Route information
- Maintained by TxDOT
- Length: 16.028 mi (25.795 km)
- Existed: 1961–present

Major junctions
- South end: I-410 in San Antonio
- Loop 1604
- North end: San Antonio city limits

Location
- Country: United States
- State: Texas
- Counties: Bexar

Highway system
- Highways in Texas; Interstate; US; State Former; ; Toll; Loops; Spurs; FM/RM; Park; Rec;
| ← FM 2695 |  | → FM 2697 |

= Farm to Market Road 2696 =

Road in Texas, United States

Farm to Market Road 2696 (FM 2696) is a 16 miles farm to market road in Bexar County, Texas. It is known in Greater San Antonio as Blanco Road, a major north–south thoroughfare.

==Route description==
FM 2696 begins at Interstate 410 at the western fringe of Uptown San Antonio, just east of Castle Hills.
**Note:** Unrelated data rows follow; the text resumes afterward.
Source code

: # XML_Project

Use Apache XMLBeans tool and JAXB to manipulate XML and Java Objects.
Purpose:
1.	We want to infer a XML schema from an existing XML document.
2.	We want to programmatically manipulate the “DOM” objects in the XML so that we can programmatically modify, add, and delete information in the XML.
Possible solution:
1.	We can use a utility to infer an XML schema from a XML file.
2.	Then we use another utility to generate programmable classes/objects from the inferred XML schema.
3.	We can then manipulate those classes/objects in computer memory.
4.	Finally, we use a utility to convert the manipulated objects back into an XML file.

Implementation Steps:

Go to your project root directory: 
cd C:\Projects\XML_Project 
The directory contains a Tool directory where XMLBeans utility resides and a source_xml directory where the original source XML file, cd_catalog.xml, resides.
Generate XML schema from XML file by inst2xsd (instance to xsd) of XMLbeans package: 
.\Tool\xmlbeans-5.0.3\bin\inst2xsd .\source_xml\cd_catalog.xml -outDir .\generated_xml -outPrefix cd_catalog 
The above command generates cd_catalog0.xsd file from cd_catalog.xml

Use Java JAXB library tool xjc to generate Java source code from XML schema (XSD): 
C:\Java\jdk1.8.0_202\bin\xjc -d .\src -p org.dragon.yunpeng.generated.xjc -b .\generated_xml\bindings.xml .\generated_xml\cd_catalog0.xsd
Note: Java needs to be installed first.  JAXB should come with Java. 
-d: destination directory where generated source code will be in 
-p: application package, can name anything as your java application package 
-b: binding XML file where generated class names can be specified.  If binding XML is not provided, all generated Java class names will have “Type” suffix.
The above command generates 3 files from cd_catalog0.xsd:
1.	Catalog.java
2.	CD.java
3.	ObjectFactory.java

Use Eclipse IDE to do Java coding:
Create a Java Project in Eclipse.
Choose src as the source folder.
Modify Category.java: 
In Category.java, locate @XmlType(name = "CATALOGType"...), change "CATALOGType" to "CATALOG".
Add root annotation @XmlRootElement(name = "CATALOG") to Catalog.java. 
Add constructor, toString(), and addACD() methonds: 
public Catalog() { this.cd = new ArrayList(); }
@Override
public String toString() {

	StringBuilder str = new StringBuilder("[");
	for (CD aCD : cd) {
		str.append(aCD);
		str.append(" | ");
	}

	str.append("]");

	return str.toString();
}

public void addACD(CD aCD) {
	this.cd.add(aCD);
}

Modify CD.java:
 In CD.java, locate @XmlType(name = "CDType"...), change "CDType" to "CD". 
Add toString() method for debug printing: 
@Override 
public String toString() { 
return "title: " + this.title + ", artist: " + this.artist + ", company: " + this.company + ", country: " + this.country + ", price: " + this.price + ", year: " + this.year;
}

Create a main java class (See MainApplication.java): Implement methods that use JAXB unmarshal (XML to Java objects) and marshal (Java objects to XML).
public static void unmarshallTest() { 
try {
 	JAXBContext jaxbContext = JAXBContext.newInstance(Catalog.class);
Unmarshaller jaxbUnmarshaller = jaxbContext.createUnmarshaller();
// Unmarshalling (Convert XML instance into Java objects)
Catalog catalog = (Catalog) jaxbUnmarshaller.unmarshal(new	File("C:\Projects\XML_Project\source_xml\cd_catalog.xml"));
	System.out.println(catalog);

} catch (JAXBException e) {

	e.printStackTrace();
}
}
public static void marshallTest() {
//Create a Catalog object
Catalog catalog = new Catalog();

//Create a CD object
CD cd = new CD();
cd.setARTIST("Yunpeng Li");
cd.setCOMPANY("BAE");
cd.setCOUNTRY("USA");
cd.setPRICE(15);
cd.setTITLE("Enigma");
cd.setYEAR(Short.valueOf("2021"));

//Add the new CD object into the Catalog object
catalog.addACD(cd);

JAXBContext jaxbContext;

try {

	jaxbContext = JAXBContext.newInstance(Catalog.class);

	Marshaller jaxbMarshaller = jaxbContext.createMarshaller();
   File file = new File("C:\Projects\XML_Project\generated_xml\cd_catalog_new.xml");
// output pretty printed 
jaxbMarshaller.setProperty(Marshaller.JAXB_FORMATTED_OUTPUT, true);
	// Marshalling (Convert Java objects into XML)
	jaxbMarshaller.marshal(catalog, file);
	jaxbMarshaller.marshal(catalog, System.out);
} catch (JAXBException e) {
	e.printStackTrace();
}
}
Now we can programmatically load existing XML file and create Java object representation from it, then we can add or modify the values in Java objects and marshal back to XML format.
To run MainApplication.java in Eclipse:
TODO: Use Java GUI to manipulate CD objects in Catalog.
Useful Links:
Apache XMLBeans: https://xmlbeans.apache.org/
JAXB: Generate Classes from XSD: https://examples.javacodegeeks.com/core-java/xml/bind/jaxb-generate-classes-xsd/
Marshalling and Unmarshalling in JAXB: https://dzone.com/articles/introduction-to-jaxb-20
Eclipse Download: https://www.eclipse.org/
The route travels north through north central San Antonio, crossing Wurzbach Parkway and Loop 1604. It then runs along the eastern edge of the Camp Bullis Military Training Reservation. The FM 2696 designation ends at the San Antonio city limit south of the Comal County line. Blanco Road itself continues under Comal County maintenance to an intersection with SH 46 in Bulverde.

==History==
FM 2696 was designated on March 22, 1961, from Loop 410 (now Interstate 410) northward 8.6 mi to the Camp Bullis Entrance. FM 2696 was extended north three times: by 3.2 mi on September 29, 1977, 1.9 mi on October 21, 1981, and 2.1 mi to near the Comal County line on October 26, 1983. The segment between I-410 and Loop 1604 was officially changed to Urban Road 2696 (UR 2696) on June 27, 1995. The designation reverted to FM 2696 with the elimination of the Urban Road system on November 15, 2018.
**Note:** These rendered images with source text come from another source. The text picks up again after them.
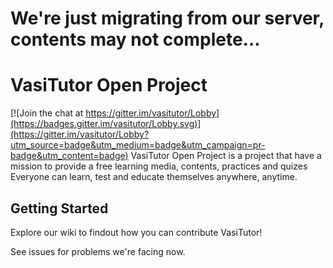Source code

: # We're just migrating from our server, contents may not complete...
# VasiTutor Open Project

[![Join the chat at https://gitter.im/vasitutor/Lobby](https://badges.gitter.im/vasitutor/Lobby.svg)](https://gitter.im/vasitutor/Lobby?utm_source=badge&utm_medium=badge&utm_campaign=pr-badge&utm_content=badge)
VasiTutor Open Project is a project that have a mission to provide a free learning media, contents, practices and quizes
Everyone can learn, test and educate themselves anywhere, anytime.

## Getting Started
Explore our wiki to findout how you can contribute VasiTutor!

See issues for problems we're facing now.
On December 18, 2014, the northernmost 6.2 mi of the route, from the San Antonio city limit near Calico Landing to the Comal County line, was removed from the state highway system and returned to Bexar County. A previous turnback proposal would have decommissioned the entirety of FM 2696, but it was rejected by San Antonio city officials. The city instead passed a different proposal, which also resulted in the turnback of many other highways, on the day that FM 2696 was truncated.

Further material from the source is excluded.